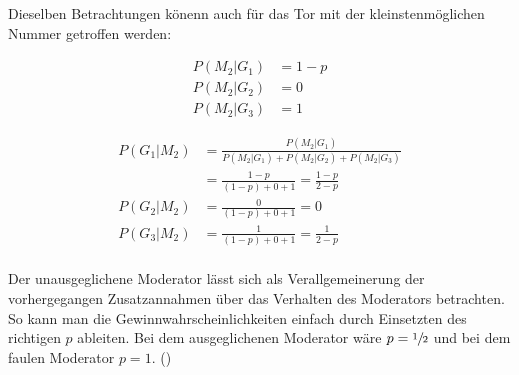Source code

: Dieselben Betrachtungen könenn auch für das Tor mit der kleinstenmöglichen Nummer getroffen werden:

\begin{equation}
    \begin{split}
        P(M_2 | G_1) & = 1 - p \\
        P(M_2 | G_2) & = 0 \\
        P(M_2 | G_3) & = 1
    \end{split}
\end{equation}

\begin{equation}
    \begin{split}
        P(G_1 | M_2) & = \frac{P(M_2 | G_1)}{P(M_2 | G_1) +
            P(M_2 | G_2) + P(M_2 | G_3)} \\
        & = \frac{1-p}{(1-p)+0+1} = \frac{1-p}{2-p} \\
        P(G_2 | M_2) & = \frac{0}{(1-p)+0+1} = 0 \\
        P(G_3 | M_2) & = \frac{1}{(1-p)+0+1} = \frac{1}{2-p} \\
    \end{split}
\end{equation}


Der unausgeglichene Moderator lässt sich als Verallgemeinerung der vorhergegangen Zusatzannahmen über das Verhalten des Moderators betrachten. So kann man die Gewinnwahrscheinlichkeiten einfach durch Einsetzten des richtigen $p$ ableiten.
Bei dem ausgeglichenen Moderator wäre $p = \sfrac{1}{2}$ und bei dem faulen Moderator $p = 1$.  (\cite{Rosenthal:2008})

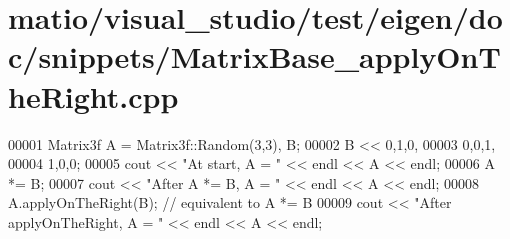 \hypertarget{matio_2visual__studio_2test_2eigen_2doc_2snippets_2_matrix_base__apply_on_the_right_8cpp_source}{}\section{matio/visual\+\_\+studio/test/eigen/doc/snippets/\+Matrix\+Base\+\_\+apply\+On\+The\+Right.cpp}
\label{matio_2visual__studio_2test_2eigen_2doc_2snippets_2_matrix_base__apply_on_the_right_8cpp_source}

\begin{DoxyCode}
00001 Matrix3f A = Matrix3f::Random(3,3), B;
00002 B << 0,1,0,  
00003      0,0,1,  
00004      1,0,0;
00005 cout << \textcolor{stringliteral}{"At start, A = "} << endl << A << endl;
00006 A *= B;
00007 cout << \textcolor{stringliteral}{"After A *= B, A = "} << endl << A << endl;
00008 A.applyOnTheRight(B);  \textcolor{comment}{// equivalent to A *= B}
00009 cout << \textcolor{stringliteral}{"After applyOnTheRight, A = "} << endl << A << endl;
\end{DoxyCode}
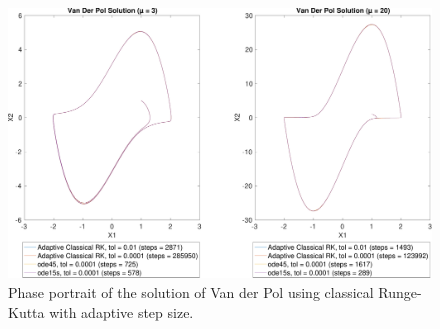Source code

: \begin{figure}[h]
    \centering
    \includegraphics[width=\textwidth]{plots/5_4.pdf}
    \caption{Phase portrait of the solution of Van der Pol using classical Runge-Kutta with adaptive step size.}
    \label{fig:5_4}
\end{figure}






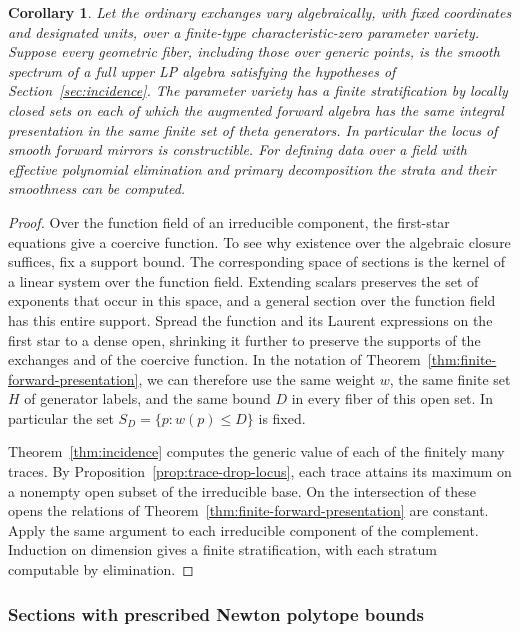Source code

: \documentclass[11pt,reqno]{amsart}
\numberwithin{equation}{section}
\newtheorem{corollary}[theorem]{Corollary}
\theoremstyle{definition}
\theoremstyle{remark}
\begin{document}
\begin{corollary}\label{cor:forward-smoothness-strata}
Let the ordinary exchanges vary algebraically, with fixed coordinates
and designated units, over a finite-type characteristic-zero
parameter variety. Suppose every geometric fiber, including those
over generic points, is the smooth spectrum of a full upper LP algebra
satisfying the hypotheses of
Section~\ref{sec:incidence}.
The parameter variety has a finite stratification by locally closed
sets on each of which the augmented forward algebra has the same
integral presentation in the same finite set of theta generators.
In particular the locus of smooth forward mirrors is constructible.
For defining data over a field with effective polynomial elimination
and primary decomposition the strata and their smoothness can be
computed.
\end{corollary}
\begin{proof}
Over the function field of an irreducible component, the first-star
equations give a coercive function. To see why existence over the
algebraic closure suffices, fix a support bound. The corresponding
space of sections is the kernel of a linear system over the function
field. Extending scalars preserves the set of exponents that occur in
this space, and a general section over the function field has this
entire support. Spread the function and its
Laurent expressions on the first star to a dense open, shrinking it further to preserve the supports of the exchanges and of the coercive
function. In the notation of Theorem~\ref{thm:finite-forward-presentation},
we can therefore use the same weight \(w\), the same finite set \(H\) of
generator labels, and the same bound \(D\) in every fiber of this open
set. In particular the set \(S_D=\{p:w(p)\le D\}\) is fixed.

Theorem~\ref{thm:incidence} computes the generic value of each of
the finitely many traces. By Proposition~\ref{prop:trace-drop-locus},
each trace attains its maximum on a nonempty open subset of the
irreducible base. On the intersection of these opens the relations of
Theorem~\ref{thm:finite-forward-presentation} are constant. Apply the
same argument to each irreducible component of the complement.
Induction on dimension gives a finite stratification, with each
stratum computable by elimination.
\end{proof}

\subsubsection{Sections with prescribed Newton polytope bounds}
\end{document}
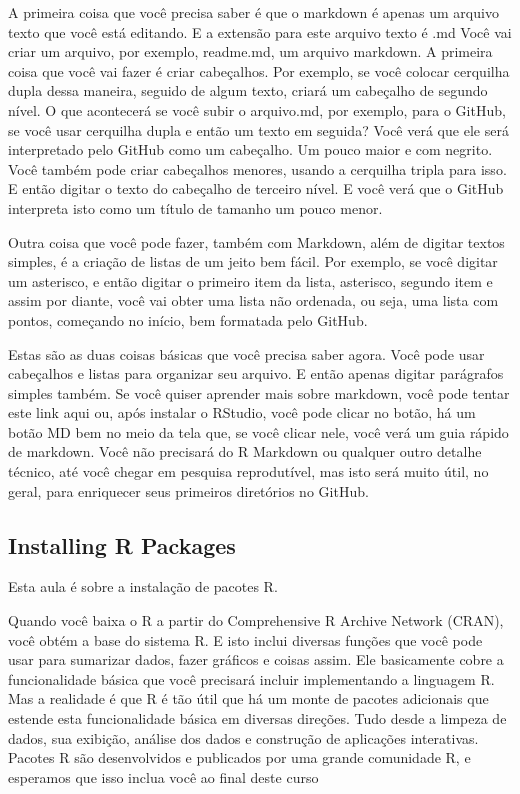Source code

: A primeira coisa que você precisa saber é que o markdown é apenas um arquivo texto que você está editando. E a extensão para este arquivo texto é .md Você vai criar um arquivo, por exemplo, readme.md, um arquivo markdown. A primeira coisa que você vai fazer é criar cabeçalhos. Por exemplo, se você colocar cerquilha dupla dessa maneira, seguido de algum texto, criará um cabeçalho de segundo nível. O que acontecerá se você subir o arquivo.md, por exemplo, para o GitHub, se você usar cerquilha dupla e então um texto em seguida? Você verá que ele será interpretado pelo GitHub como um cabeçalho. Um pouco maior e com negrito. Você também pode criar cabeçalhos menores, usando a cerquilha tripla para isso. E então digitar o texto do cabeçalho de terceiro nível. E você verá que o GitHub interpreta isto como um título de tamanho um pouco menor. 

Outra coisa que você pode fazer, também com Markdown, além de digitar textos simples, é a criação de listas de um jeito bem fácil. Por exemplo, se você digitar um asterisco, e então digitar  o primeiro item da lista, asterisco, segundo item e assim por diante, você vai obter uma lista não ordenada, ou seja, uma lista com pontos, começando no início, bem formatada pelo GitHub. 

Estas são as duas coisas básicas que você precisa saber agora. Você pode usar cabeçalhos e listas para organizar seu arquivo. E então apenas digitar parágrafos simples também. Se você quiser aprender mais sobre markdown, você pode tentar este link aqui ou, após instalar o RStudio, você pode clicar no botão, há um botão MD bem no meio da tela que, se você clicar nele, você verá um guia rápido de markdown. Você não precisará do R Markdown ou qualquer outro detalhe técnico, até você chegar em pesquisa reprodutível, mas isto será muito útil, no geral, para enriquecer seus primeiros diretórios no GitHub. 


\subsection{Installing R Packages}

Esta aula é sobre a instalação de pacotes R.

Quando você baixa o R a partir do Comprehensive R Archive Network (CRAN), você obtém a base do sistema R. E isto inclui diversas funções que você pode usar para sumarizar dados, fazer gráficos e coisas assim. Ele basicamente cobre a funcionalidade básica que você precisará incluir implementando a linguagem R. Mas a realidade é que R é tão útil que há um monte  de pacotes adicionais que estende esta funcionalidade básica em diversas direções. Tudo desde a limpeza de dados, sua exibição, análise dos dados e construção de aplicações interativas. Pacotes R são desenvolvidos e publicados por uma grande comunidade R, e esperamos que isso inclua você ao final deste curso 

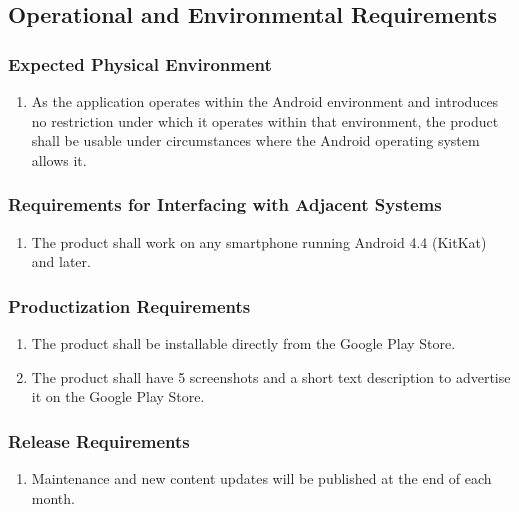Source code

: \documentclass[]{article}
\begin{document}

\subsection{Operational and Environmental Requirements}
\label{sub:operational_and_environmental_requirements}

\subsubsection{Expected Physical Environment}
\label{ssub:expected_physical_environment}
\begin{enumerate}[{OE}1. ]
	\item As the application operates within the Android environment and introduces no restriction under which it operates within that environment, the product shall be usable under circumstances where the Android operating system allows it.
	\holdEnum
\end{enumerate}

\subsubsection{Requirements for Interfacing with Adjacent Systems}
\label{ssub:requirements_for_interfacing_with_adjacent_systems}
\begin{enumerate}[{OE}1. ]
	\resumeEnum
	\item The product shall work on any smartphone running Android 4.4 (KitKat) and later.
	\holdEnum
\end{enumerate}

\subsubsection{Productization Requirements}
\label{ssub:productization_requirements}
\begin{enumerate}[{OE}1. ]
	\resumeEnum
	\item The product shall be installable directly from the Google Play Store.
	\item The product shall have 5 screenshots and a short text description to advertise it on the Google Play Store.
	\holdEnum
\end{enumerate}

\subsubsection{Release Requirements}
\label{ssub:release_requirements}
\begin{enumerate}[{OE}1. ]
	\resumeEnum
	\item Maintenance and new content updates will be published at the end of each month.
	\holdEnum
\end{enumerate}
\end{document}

◆ Problem ◆
Each line from the first line of the records through the line containing "Der unausgeglichene Moderator" must be reproduced exactly, with both ends included and all pictures omitted; nothing else belongs in the answer.

◆ Reply to the exercise ◆
Source code

: Dieselben Betrachtungen könenn auch für das Tor mit der kleinstenmöglichen Nummer getroffen werden:

\begin{equation}
    \begin{split}
        P(M_2 | G_1) & = 1 - p \\
        P(M_2 | G_2) & = 0 \\
        P(M_2 | G_3) & = 1
    \end{split}
\end{equation}

\begin{equation}
    \begin{split}
        P(G_1 | M_2) & = \frac{P(M_2 | G_1)}{P(M_2 | G_1) +
            P(M_2 | G_2) + P(M_2 | G_3)} \\
        & = \frac{1-p}{(1-p)+0+1} = \frac{1-p}{2-p} \\
        P(G_2 | M_2) & = \frac{0}{(1-p)+0+1} = 0 \\
        P(G_3 | M_2) & = \frac{1}{(1-p)+0+1} = \frac{1}{2-p} \\
    \end{split}
\end{equation}


Der unausgeglichene Moderator lässt sich als Verallgemeinerung der vorhergegangen Zusatzannahmen über das Verhalten des Moderators betrachten. So kann man die Gewinnwahrscheinlichkeiten einfach durch Einsetzten des richtigen $p$ ableiten.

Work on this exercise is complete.